The apron skirt was one of the most emblematic symbols of the late 1950s and early '60s. Fluffy, vibrantly colored, and designed to be worn by housewives, it's a vestige of a bygone era. Sure, these garments were feminine and fun, but they weren't practical for cooking and cleaning, and were a sterling example of women's clothing that happened to be fashionable but not remotely functional.

Culottes, the pant-skirt hybrid, go in and out of style like the tides. But they were extremely popular in the 1960s—especially as a vacationing garment. As the McCall's blog notes, they were often marketed as "playsuits" for adults. Cringe!

Sometimes, fashion is meant to be as accessible as possible. And sometimes, it's meant to be as inaccessible as possible. For an example of the latter, look no further than this 1960s issue of Vogue, which featured an impossible-to-pull-off leather turban. And actress and Princess of Monaco Grace Kelly, sported this strange white turban in 1961 at The White House, proving that even the most glamorous women make fashion mistakes.

The roadmap for 1960s fashion was laid out in no small part by Audrey Hepburn's era-defining role in Breakfast at Tiffany's, which came out in 1961. While many of the styles from the movie—glamorously oversized sunglasses, opera-sized cigarette holders—were worth copying, some decidedly were not—like the matching headscarf look. And while there's nothing wrong with a headscarf on principal, we're glad we've moved on from having it match the wearer's dress, as seen in this 1962 Butterick pattern.

Bold liquid eyeliner. Ostentatious gold jewelry. Geometric haircuts. You can thank Elizabeth Taylor and the 1963 film Cleopatra for popularizing ancient Egyptian-styled fashion.

It's hard to blame folks of the 1960s for doing as Sean Connery did in the 1964 hit movie Goldfinger, but this romper he donned on screen didn't withstand the test of time. Any strapping young lad who emulated the look likely regrets it now.

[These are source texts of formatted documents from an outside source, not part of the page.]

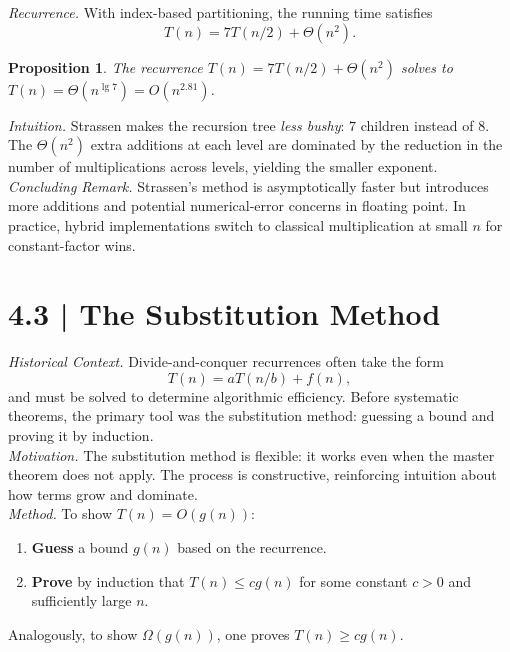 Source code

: \documentclass[12pt]{article}
\newcommand{\microhead}[1]{\vspace{0.45em}\noindent\textit{#1}}
\newtheorem{proposition}[theorem]{Proposition}
\theoremstyle{definition}
\begin{document}
\microhead{Recurrence.} With index-based partitioning, the running time satisfies
\[
T(n)=7T(n/2)+\Theta(n^2).
\]

\begin{proposition}
The recurrence $T(n)=7T(n/2)+\Theta(n^2)$ solves to $T(n)=\Theta(n^{\lg 7})=O(n^{2.81})$.
\end{proposition}

\microhead{Intuition.} Strassen makes the recursion tree \emph{less bushy}: $7$ children instead of $8$. The $\Theta(n^2)$ extra additions at each level are dominated by the reduction in the number of multiplications across levels, yielding the smaller exponent. \\

\microhead{Concluding Remark.} Strassen’s method is asymptotically faster but introduces more additions and potential numerical-error concerns in floating point. In practice, hybrid implementations switch to classical multiplication at small $n$ for constant-factor wins. \\

\newpage

\dotfill
\section*{4.3 | The Substitution Method}
\dotfill

\microhead{Historical Context.} Divide-and-conquer recurrences often take the form 
\[
T(n) = aT(n/b) + f(n),
\]
and must be solved to determine algorithmic efficiency. Before systematic theorems, the primary tool was the substitution method: guessing a bound and proving it by induction. \\

\microhead{Motivation.} The substitution method is flexible: it works even when the master theorem does not apply. The process is constructive, reinforcing intuition about how terms grow and dominate. \\

\microhead{Method.} To show $T(n) = O(g(n))$:
\begin{enumerate}
\item \textbf{Guess} a bound $g(n)$ based on the recurrence.
\item \textbf{Prove} by induction that $T(n) \le c g(n)$ for some constant $c > 0$ and sufficiently large $n$.
\end{enumerate}
Analogously, to show $\Omega(g(n))$, one proves $T(n) \ge c g(n)$. \\
\end{document}
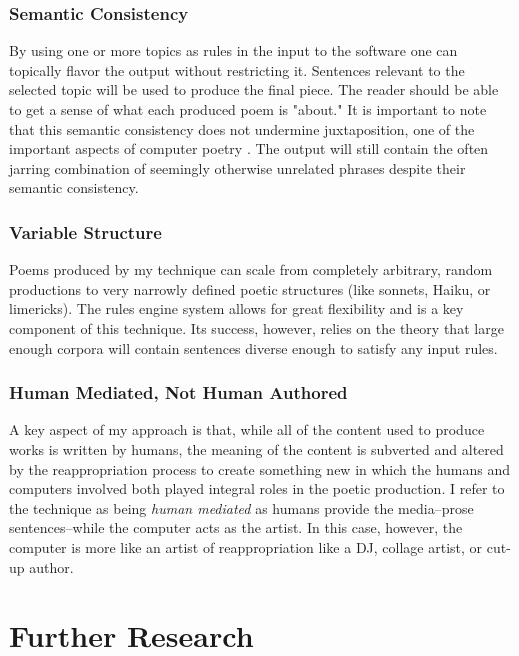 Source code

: \documentclass[10pt]{article}
\begin{document}
\subsubsection{Semantic Consistency}
By using one or more topics as rules in the input to the software one can
topically flavor the output without restricting it. Sentences relevant to the
selected topic will be used to produce the final piece. The reader should be
able to get a sense of what each produced poem is "about." It is important to
note that this semantic consistency does not undermine juxtaposition, one of
the important aspects of computer poetry \cite{Hart96}. The output will still
contain the often jarring combination of seemingly otherwise unrelated phrases
despite their semantic consistency.

\subsubsection{Variable Structure}
Poems produced by my technique can scale from completely arbitrary, random
productions to very narrowly defined poetic structures (like sonnets, Haiku, or
limericks). The rules engine system allows for great flexibility and is a key
component of this technique. Its success, however, relies on the theory that
large enough corpora will contain sentences diverse enough to satisfy any input
rules.

\subsubsection{Human Mediated, Not Human Authored}
A key aspect of my approach is that, while all of the content used to produce
works is written by humans, the meaning of the content is subverted and altered
by the reappropriation process to create something new in which the humans and
computers involved both played integral roles in the poetic production. I refer
to the technique as being \emph{human mediated} as humans provide the
media--prose sentences--while the computer acts as the artist. In this case,
however, the computer is more like an artist of reappropriation like a DJ,
collage artist, or cut-up author.

\section{Further Research}



\end{document}
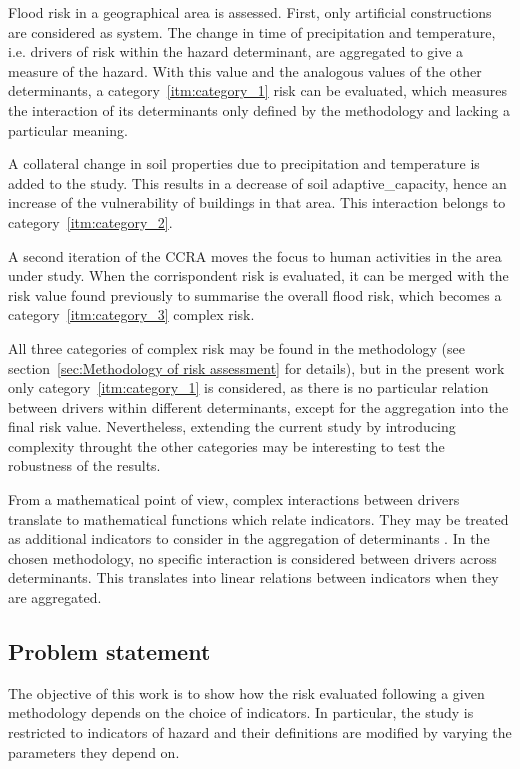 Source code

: \begin{example}
  Flood \gls{risk} in a geographical area is assessed. First, only artificial constructions are considered as system.
  The change in time of precipitation and temperature, i.e. \glspl{driver} of \gls{risk} within the \gls{hazard} \gls{determinant}, are aggregated to give a measure of the \gls{hazard}. With this value and the analogous values of the other \glspl{determinant}, a category~\ref{itm:category_1} \gls{risk} can be evaluated, which measures the interaction of its \glspl{determinant} only defined by the methodology and lacking a particular meaning.
  
  A collateral change in soil properties due to precipitation and temperature is added to the study. This results in a decrease of soil \gls{adaptive_capacity}, hence an increase of the \gls{vulnerability} of buildings in that area. This interaction belongs to category~\ref{itm:category_2}.
  
  A second iteration of the \gls{CCRA} moves the focus to human activities in the area under study. When the corrispondent \gls{risk} is evaluated, it can be merged with the \gls{risk} value found previously to summarise the overall flood \gls{risk}, which becomes a category~\ref{itm:category_3} complex \gls{risk}.
\end{example}

All three categories of complex \gls{risk} may be found in the methodology (see section~\ref{sec:Methodology of risk assessment} for details), but in the present work only category~\ref{itm:category_1} is considered, as there is no particular relation between \glspl{driver} within different \glspl{determinant}, except for the aggregation into the final \gls{risk} value.
Nevertheless, extending the current study by introducing complexity throught the other categories may be interesting to test the robustness of the results.

From a mathematical point of view, complex interactions between \glspl{driver} translate to mathematical functions which relate \glspl{indicator}. They may be treated as additional \glspl{indicator} to consider in the aggregation of \glspl{determinant} \cite[39-40]{2008OECDHandbookOn}.
In the chosen methodology, no specific interaction is considered between drivers across determinants. This translates into linear relations between indicators when they are aggregated.



\subsection{Problem statement}
The objective of this work is to show how the \gls{risk} evaluated following a given methodology depends on the choice of \glspl{indicator}. In particular, the study is restricted to indicators of \gls{hazard} and their definitions are modified by varying the parameters they depend on.

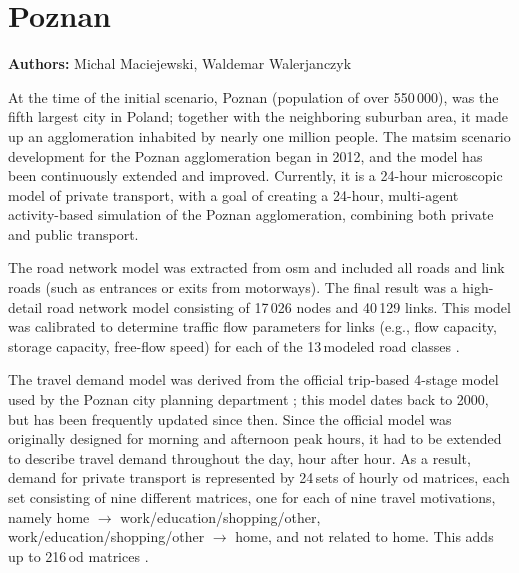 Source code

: \section{Poznan}
\label{sec:poznan}
\hfill \textbf{Authors:} Michal Maciejewski, Waldemar Walerjanczyk


At the time of the initial scenario, Poznan (population of over 550\,000), was the fifth largest city in Poland; together with the neighboring suburban area, it made up an agglomeration inhabited by nearly one million people. The \gls{matsim} scenario development for the Poznan agglomeration began in 2012, and the model has been continuously extended and improved. Currently, it is a 24-hour microscopic model of private transport, with a goal of creating a 24-hour, multi-agent activity-based simulation of the Poznan agglomeration, combining both private and public transport.

The road network model was extracted from \gls{osm} and included all roads and link roads (such as entrances or exits from motorways). The final result was a high-detail road network model consisting of 17\,026 nodes and 40\,129 links. This model was calibrated to determine traffic flow parameters for links (e.g., flow capacity, storage capacity, free-flow speed) for each of the 13\,modeled road classes \citep{PiatkowskiMaciejewski2012osmNetwork}.

The travel demand model was derived from the official trip-based 4-stage model used by the Poznan city planning department ; this model dates back to 2000, but has been frequently updated since then. Since the official model was originally designed for morning and afternoon peak hours, it had to be extended to describe travel demand throughout the day, hour after hour. As a result, demand for private transport is represented by 24\,sets of hourly \gls{od} matrices, each set consisting of nine different matrices, one for each of nine travel motivations, namely home $\rightarrow$ work/education/shopping/other, work/education/shopping/other $\rightarrow$ home, and not related to home. This adds up to 216\,\gls{od} matrices \citep{PiatkowskiEtAl2013Poznan24hSimulation, MaciejewskiEtAl2014MikroMakro}.

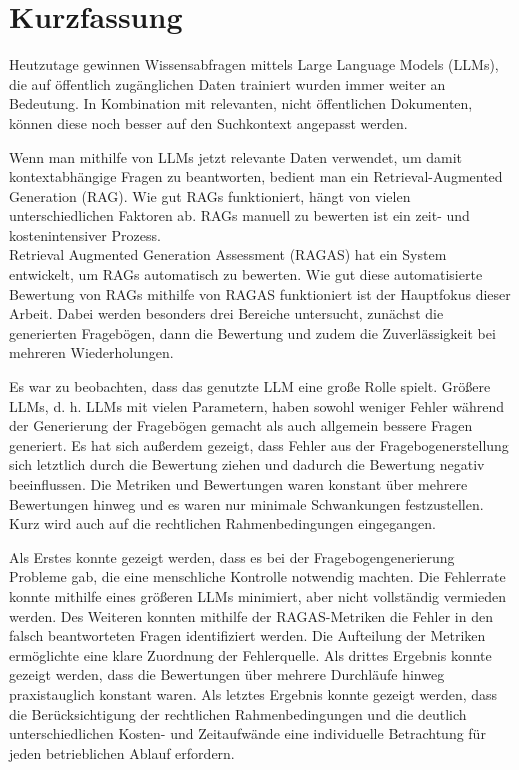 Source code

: \chapter*{Kurzfassung}
\label{chap:abstract}

Heutzutage gewinnen Wissensabfragen mittels Large Language Models (LLMs), die auf öffentlich zugänglichen Daten trainiert wurden immer weiter an Bedeutung.
In Kombination mit relevanten, nicht öffentlichen Dokumenten, können diese noch besser auf den Suchkontext angepasst werden.

Wenn man mithilfe von LLMs jetzt relevante Daten verwendet, um damit kontextabhängige Fragen zu beantworten, bedient man ein Retrieval-Augmented Generation (RAG).
Wie gut RAGs funktioniert, hängt von vielen unterschiedlichen Faktoren ab.
RAGs manuell zu bewerten ist ein zeit- und kostenintensiver Prozess.\\
Retrieval Augmented Generation Assessment (RAGAS) hat ein System entwickelt, um RAGs automatisch zu bewerten.
Wie gut diese automatisierte Bewertung von RAGs mithilfe von RAGAS funktioniert ist der Hauptfokus dieser Arbeit.
Dabei werden besonders drei Bereiche untersucht, zunächst die generierten Fragebögen, dann die Bewertung und zudem die Zuverlässigkeit bei mehreren Wiederholungen.

Es war zu beobachten, dass das genutzte LLM eine große Rolle spielt.
Größere LLMs, d. h. LLMs mit vielen Parametern, haben sowohl weniger Fehler während der Generierung der Fragebögen gemacht als auch allgemein bessere Fragen generiert.
Es hat sich außerdem gezeigt, dass Fehler aus der Fragebogenerstellung sich letztlich durch die Bewertung ziehen und dadurch die Bewertung negativ beeinflussen.
Die Metriken und Bewertungen waren konstant über mehrere Bewertungen hinweg und es waren nur minimale Schwankungen festzustellen.
Kurz wird auch auf die rechtlichen Rahmenbedingungen eingegangen.

Als Erstes konnte gezeigt werden, dass es bei der Fragebogengenerierung Probleme gab, die eine menschliche Kontrolle notwendig machten. Die Fehlerrate konnte mithilfe eines größeren LLMs minimiert, aber nicht vollständig vermieden werden.
Des Weiteren konnten mithilfe der RAGAS-Metriken die Fehler in den falsch beantworteten Fragen identifiziert werden. Die Aufteilung der Metriken ermöglichte eine klare Zuordnung der Fehlerquelle.
Als drittes Ergebnis konnte gezeigt werden, dass die Bewertungen über mehrere Durchläufe hinweg praxistauglich konstant waren.
Als letztes Ergebnis konnte gezeigt werden, dass die Berücksichtigung der rechtlichen Rahmenbedingungen und die deutlich unterschiedlichen Kosten- und Zeitaufwände eine individuelle Betrachtung für jeden betrieblichen Ablauf erfordern.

In the mid-1960s, with the Space Race fully underway, it's no surprise that fashion reflected the cultural obsession of the time. Designers like Andre Courrèges and Pierre Cardin entered into a couture Space Race of their own. In fact, as W reports, Courrèges showed such an interest in space travel that NASA even invited him to come visit Cape Canaveral in Florida. The runway Space Race gave us such retro-futuristic designs as leather skirts-and-suspenders and 23rd-century-inspired construction hats. Thank goodness these looks were quickly blasted to the moon.

Color blocking is one thing, but the trend in the mid- to late '60s was combining colors that are diametrically opposed and, under no circumstances, go together. For example, Harper's Bazaar points out this 1966 editorial that featured models wearing—gulp—orange with pink, and yellow with green. Ick!

We may talk about today's fast fashion as being disposable, but in the 1960s, some of the clothing actually was—because it was made of paper! Scott Paper Tissue (yes, the toilet paper company) introduced paper shift dresses in 1966—and soon others followed suit, as this deal from the hair coloring experts at Breck proves. According to a 1967 article in Time, the dresses sold for around $1. For $7 you could get a paper kaftan, while $12 would buy a man's suit. And for $15 you could get the paper wedding dress of your dreams. Hope it doesn't rain!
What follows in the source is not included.